Location
- 33°08′55″N 82°10′03″W﻿ / ﻿33.148551°N 82.1674527°W

Information
- Type: Parochial, segregated
- Religious affiliation: Presbyterian
- Established: January 1907
- Founder: John Lawrence Phelps
- Closed: 1984
- Website: www.boggs-academy.com

= Boggs Academy =

Boggs Academy was a Presbyterian school for African Americans founded in 1906 in Walker Settlement (Burke County), Georgia, United States, (3 mi east of St. Clair), under the auspices of the Board of Missions for Freedmen, Presbyterian Church (USA). The school was closed in 1984.

==History==
Boggs Academy was founded by the Reverend Dr. John Lawrence Phelps (1866–1937). The vision of Boggs Academy began during the summer of 1906, which was a year of extreme racial tension in the south. Amid this climate, Phelps accepted the challenge to establish a school built on Christian principles, which would educate African American youth. He set about building a church and school with the support of the Presbyterian church and the local community.
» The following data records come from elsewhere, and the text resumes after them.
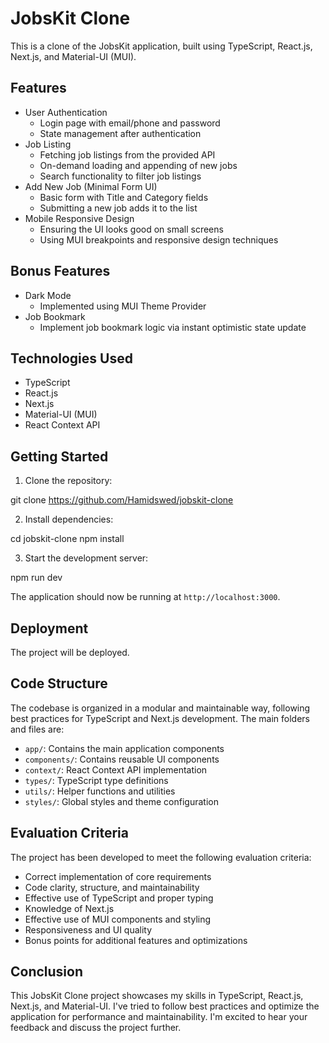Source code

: # JobsKit Clone

This is a clone of the JobsKit application, built using TypeScript, React.js, Next.js, and Material-UI (MUI).

## Features

- User Authentication
  - Login page with email/phone and password
  - State management after authentication
- Job Listing
  - Fetching job listings from the provided API
  - On-demand loading and appending of new jobs
  - Search functionality to filter job listings
- Add New Job (Minimal Form UI)
  - Basic form with Title and Category fields
  - Submitting a new job adds it to the list
- Mobile Responsive Design
  - Ensuring the UI looks good on small screens
  - Using MUI breakpoints and responsive design techniques

## Bonus Features

- Dark Mode
  - Implemented using MUI Theme Provider
- Job Bookmark
  - Implement job bookmark logic via instant optimistic state update

## Technologies Used

- TypeScript
- React.js
- Next.js
- Material-UI (MUI)
- React Context API

## Getting Started

1. Clone the repository:

git clone https://github.com/Hamidswed/jobskit-clone

2. Install dependencies:

cd jobskit-clone
npm install

3. Start the development server:

npm run dev

The application should now be running at `http://localhost:3000`.

## Deployment

The project will be deployed.

## Code Structure

The codebase is organized in a modular and maintainable way, following best practices for TypeScript and Next.js development. The main folders and files are:

- `app/`: Contains the main application components
- `components/`: Contains reusable UI components
- `context/`: React Context API implementation
- `types/`: TypeScript type definitions
- `utils/`: Helper functions and utilities
- `styles/`: Global styles and theme configuration

## Evaluation Criteria

The project has been developed to meet the following evaluation criteria:

- Correct implementation of core requirements
- Code clarity, structure, and maintainability
- Effective use of TypeScript and proper typing
- Knowledge of Next.js
- Effective use of MUI components and styling
- Responsiveness and UI quality
- Bonus points for additional features and optimizations

## Conclusion

This JobsKit Clone project showcases my skills in TypeScript, React.js, Next.js, and Material-UI. I've tried to follow best practices and optimize the application for performance and maintainability. I'm excited to hear your feedback and discuss the project further.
The initial two acres of land were donated by Morgan Walker, donations were collected, and a church was erected (Morgan Groove Presbyterian Church). By December of that year, the church doors were opened, and by January 1907, an independent school was opened in the church. Five children were enrolled in Boggs Academy when it opened. The school was named after Virginia P. Boggs (Corresponding Secretary of the Presbyterian Board of Missions For Freedmen) as a tribute for her faithful zeal, commitment to the school's success and her support and friendship to Reverend Phelps while he was a student at Biddle University (now known as Johnson C. Smith University). In 1930, the original church was destroyed by fire and another building was erected through the generosity of the Blackburn family of Pittsburgh, Pennsylvania; the new chapel, which is still standing on the Boggs campus, was named the John I. Blackburn Presbyterian Church.

Numerous private African American schools were established after the Civil War because there were no public schools for African American students in the South. Boggs began primarily to serve the local African American community. After the public school opened in Burke County in the 1950s in response to integration laws, Boggs increasingly functioned as a preparatory school for the African American middle class from Georgia and other states. Boggs Academy had also negotiated a settlement that allowed both white and black people to serve on its faculty.

Over the years the Boggs student body and campus continued to grow and flourish with additional acreage, buildings and capabilities.

==Student life==
Students began their day with compulsory chapel and attended classes until 4 PM. They had to be in dormitories by 9:30 PM and in bed by 10 PM.